A CPI (Comissão Parlamentar de Inquérito) do Crime Organizado adiou para às 14h desta terça-feira (14) a sessão que votará o relatório do senador Alessandro Vieira (MDB-SE). Ele propõe o indiciamento dos ministros do STF (Supremo Tribunal Federal) Alexandre de Moraes, Dias Toffoli e Gilmar Mendes e do PGR (Procurador-Geral da República) Paulo Gonet.
A sessão estava prevista para começar às 9h, mas foi adiada a pedido do presidente, o senador Fabiano Contarato (PT-ES), segundo a equipe do relator. O argumento utilizado foi de que os parlamentares precisariam de mais tempo para ler o documento e que a última versão do relatório teria sido protocolada às 9h28.
Vieira atribui crimes de responsabilidade aos quatro, o que poderia fundamentar pedidos de impeachment. Para ter validade jurídica e ser encaminhado para as demais instâncias, o relatório precisa ser aprovado pela CPI.

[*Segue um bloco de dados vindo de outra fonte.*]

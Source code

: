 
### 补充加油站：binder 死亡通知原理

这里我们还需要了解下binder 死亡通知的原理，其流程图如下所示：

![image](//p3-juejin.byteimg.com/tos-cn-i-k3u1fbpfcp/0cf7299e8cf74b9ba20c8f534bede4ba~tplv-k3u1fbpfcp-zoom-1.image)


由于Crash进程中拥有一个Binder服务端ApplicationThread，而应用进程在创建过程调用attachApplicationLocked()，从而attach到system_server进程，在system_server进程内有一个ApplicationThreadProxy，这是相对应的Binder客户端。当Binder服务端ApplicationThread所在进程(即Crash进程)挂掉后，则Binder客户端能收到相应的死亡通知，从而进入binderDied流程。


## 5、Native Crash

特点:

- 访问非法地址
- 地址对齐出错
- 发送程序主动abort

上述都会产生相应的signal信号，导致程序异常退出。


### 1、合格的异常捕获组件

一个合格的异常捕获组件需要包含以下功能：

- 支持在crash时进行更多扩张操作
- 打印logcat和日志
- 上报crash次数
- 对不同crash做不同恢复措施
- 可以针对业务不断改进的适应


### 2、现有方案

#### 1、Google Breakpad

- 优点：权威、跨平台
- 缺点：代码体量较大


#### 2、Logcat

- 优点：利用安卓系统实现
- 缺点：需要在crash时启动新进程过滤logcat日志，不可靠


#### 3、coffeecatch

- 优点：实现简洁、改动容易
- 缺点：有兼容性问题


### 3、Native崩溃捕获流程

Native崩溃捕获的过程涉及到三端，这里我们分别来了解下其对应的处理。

O relator afirma que Moraes e Toffoli agiram "de modo incompatível" com a honra, a dignidade e o decoro de suas funções devido à relação mantida com o Banco Master. No caso de Gilmar, ele aponta que o ministro teria suspendido quebras de sigilo da CPI para proteger os colegas. Sobre Gonet, diz que o chefe da PGR deixou de investigar autoridades envolvidas no caso Master.

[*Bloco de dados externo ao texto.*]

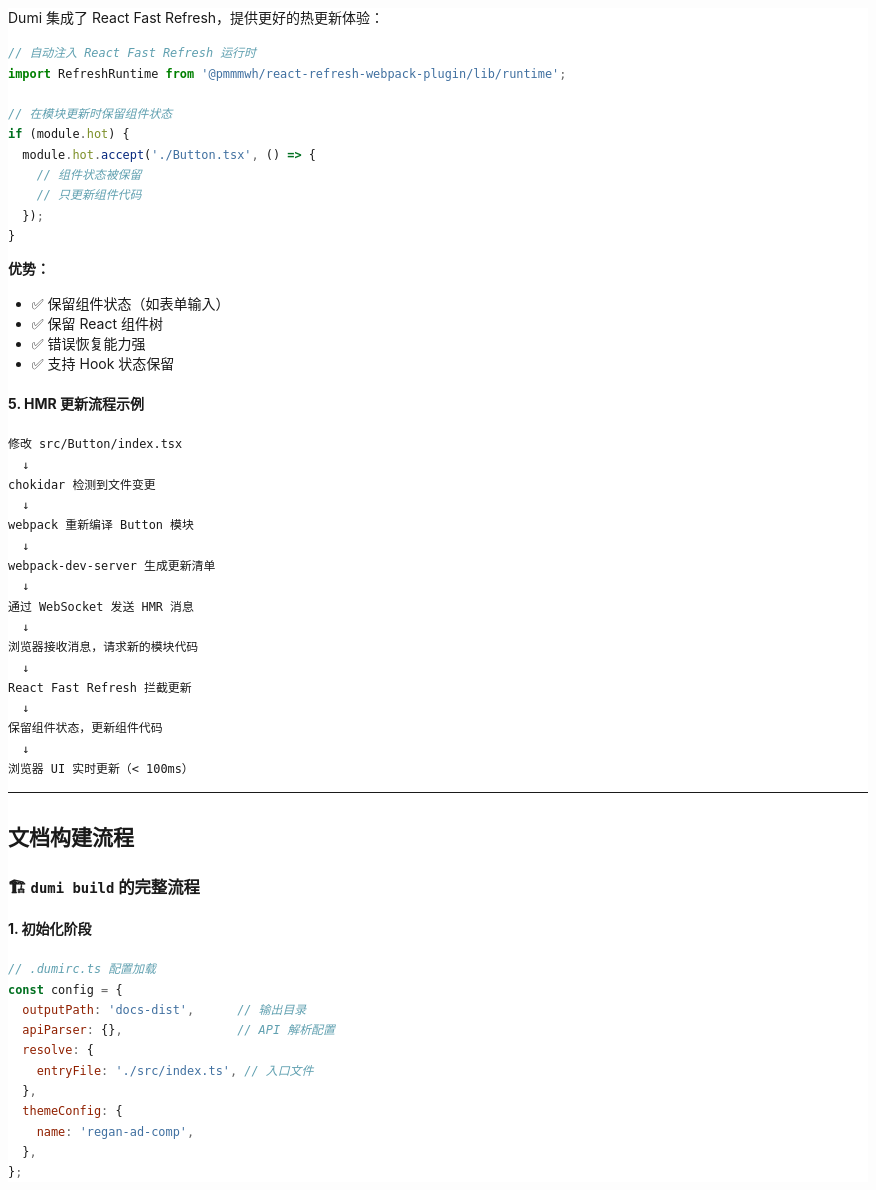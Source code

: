 Dumi 集成了 React Fast Refresh，提供更好的热更新体验：

```javascript
// 自动注入 React Fast Refresh 运行时
import RefreshRuntime from '@pmmmwh/react-refresh-webpack-plugin/lib/runtime';

// 在模块更新时保留组件状态
if (module.hot) {
  module.hot.accept('./Button.tsx', () => {
    // 组件状态被保留
    // 只更新组件代码
  });
}
```

**优势：**
- ✅ 保留组件状态（如表单输入）
- ✅ 保留 React 组件树
- ✅ 错误恢复能力强
- ✅ 支持 Hook 状态保留

#### 5. **HMR 更新流程示例**

```
修改 src/Button/index.tsx
  ↓
chokidar 检测到文件变更
  ↓
webpack 重新编译 Button 模块
  ↓
webpack-dev-server 生成更新清单
  ↓
通过 WebSocket 发送 HMR 消息
  ↓
浏览器接收消息，请求新的模块代码
  ↓
React Fast Refresh 拦截更新
  ↓
保留组件状态，更新组件代码
  ↓
浏览器 UI 实时更新（< 100ms）
```

---

## 文档构建流程

### 🏗️ `dumi build` 的完整流程

#### 1. **初始化阶段**

```javascript
// .dumirc.ts 配置加载
const config = {
  outputPath: 'docs-dist',      // 输出目录
  apiParser: {},                // API 解析配置
  resolve: {
    entryFile: './src/index.ts', // 入口文件
  },
  themeConfig: {
    name: 'regan-ad-comp',
  },
};
```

O indiciamento é a atribuição da prática de crimes a determinadas pessoas. Em caso de aprovação do relatório, o indiciamento será enviado à presidência do Senado, que pode determinar ou não a abertura de um processo de afastamento por crime de responsabilidade contra os ministros e o procurador-geral. O chefe da Casa, Davi Alcolumbre (União Brasil-AP), sempre deu sinais de que é contra esse tipo de caminho.
O STF e a PGR foram procurados pela reportagem na manhã desta terça para comentar as afirmações apresentadas no relatório, mas não responderam até a publicação da última versão deste texto.
Essas são as únicas quatro pessoas com pedido de indiciamento no relatório de Vieira. A CPI foi criada no ano passado para investigar o crime organizado, após a ação policial mais letal da história, no Rio de Janeiro, que matou mais de 100 pessoas.
No entanto, os senadores passaram a usar a comissão para driblar as resistências à criação de uma CPI para investigar o Banco Master e suas relações com autoridades, em especial ministros do STF.
O relator afirma que o caso do Banco Master "constitui, possivelmente, o maior escândalo financeiro da história recente do Brasil" e mostra a convergência entre a criminalidade financeira sofisticada e o crime organizado violento de base territorial.
Para Vieira, além do esquema de alavancagem por meio de CDBs (certificados de depósitos bancários) com taxas acima do normal para o mercado e a venda de carteiras de crédito para o BRB (Banco de Brasília), o Master também se sustentou em empréstimos fictícios a empresas, que direcionavam os recursos para fundos administrados pela Reag, gestora investigada na Operação Carbono Oculto por suspeita de ligação com o Primeiro Comando da Capital (PCC).
"O caso Master, contudo, não se esgota na fraude financeira. Sua dimensão mais grave, do ponto de vista do escopo desta CPI, reside na comprovação de que estruturas financeiras sofisticadas foram instrumentalizadas para a lavagem de dinheiro de facções criminosas, notadamente o PCC, e para a corrupção", diz o relatório, que lista pagamentos ligados a políticos, escritórios de advocacia e ministros do STF.